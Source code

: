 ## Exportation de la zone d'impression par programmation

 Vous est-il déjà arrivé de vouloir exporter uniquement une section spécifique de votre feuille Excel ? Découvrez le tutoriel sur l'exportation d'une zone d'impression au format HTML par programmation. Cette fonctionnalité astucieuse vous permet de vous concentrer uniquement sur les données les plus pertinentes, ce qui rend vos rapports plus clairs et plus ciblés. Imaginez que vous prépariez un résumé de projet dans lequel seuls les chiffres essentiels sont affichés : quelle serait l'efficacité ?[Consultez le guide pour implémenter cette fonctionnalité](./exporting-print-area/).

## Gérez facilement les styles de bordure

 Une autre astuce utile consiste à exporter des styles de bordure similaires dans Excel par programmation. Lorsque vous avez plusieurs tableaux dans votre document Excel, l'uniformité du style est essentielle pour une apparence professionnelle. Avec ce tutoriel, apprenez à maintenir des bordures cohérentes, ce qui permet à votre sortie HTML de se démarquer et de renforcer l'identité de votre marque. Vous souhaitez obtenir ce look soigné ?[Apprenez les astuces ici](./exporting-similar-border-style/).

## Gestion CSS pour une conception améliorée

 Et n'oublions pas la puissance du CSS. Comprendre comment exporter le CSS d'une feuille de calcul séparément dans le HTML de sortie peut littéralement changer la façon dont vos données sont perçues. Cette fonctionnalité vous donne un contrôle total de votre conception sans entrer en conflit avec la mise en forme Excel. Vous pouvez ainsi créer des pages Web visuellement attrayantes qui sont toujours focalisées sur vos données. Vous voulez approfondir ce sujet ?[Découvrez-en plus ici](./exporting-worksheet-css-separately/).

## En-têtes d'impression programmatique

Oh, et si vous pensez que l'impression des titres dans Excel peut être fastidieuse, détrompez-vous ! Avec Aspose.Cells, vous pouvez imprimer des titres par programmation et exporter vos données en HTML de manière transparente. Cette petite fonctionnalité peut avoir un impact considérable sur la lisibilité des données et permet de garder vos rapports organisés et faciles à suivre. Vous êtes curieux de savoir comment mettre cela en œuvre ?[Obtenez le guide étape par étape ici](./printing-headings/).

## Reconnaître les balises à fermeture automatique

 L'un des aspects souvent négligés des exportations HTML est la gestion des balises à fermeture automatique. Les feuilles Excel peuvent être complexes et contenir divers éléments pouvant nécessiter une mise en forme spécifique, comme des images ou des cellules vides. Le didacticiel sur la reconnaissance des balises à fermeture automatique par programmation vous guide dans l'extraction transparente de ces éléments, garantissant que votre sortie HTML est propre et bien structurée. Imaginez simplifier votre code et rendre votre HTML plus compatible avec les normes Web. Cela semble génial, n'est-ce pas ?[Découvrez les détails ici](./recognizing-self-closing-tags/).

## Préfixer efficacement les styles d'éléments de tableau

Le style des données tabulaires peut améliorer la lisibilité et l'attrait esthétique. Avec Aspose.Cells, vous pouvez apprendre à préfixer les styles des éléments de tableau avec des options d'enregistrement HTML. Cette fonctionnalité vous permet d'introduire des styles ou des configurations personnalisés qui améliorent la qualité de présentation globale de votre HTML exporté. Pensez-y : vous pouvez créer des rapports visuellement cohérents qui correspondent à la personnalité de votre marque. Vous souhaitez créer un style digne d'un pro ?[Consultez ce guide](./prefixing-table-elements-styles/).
◆ ◆ ◆ ◆ ◆ ◆ ◆
TASK REQUIREMENTS: Without leaving anything out, output all of the data above exactly.

COMPLETED TASK:
Source code

: ## Exportation de la zone d'impression par programmation

 Vous est-il déjà arrivé de vouloir exporter uniquement une section spécifique de votre feuille Excel ? Découvrez le tutoriel sur l'exportation d'une zone d'impression au format HTML par programmation. Cette fonctionnalité astucieuse vous permet de vous concentrer uniquement sur les données les plus pertinentes, ce qui rend vos rapports plus clairs et plus ciblés. Imaginez que vous prépariez un résumé de projet dans lequel seuls les chiffres essentiels sont affichés : quelle serait l'efficacité ?[Consultez le guide pour implémenter cette fonctionnalité](./exporting-print-area/).

## Gérez facilement les styles de bordure

 Une autre astuce utile consiste à exporter des styles de bordure similaires dans Excel par programmation. Lorsque vous avez plusieurs tableaux dans votre document Excel, l'uniformité du style est essentielle pour une apparence professionnelle. Avec ce tutoriel, apprenez à maintenir des bordures cohérentes, ce qui permet à votre sortie HTML de se démarquer et de renforcer l'identité de votre marque. Vous souhaitez obtenir ce look soigné ?[Apprenez les astuces ici](./exporting-similar-border-style/).

## Gestion CSS pour une conception améliorée

 Et n'oublions pas la puissance du CSS. Comprendre comment exporter le CSS d'une feuille de calcul séparément dans le HTML de sortie peut littéralement changer la façon dont vos données sont perçues. Cette fonctionnalité vous donne un contrôle total de votre conception sans entrer en conflit avec la mise en forme Excel. Vous pouvez ainsi créer des pages Web visuellement attrayantes qui sont toujours focalisées sur vos données. Vous voulez approfondir ce sujet ?[Découvrez-en plus ici](./exporting-worksheet-css-separately/).

## En-têtes d'impression programmatique

Oh, et si vous pensez que l'impression des titres dans Excel peut être fastidieuse, détrompez-vous ! Avec Aspose.Cells, vous pouvez imprimer des titres par programmation et exporter vos données en HTML de manière transparente. Cette petite fonctionnalité peut avoir un impact considérable sur la lisibilité des données et permet de garder vos rapports organisés et faciles à suivre. Vous êtes curieux de savoir comment mettre cela en œuvre ?[Obtenez le guide étape par étape ici](./printing-headings/).

## Reconnaître les balises à fermeture automatique

 L'un des aspects souvent négligés des exportations HTML est la gestion des balises à fermeture automatique. Les feuilles Excel peuvent être complexes et contenir divers éléments pouvant nécessiter une mise en forme spécifique, comme des images ou des cellules vides. Le didacticiel sur la reconnaissance des balises à fermeture automatique par programmation vous guide dans l'extraction transparente de ces éléments, garantissant que votre sortie HTML est propre et bien structurée. Imaginez simplifier votre code et rendre votre HTML plus compatible avec les normes Web. Cela semble génial, n'est-ce pas ?[Découvrez les détails ici](./recognizing-self-closing-tags/).

## Préfixer efficacement les styles d'éléments de tableau

Le style des données tabulaires peut améliorer la lisibilité et l'attrait esthétique. Avec Aspose.Cells, vous pouvez apprendre à préfixer les styles des éléments de tableau avec des options d'enregistrement HTML. Cette fonctionnalité vous permet d'introduire des styles ou des configurations personnalisés qui améliorent la qualité de présentation globale de votre HTML exporté. Pensez-y : vous pouvez créer des rapports visuellement cohérents qui correspondent à la personnalité de votre marque. Vous souhaitez créer un style digne d'un pro ?[Consultez ce guide](./prefixing-table-elements-styles/).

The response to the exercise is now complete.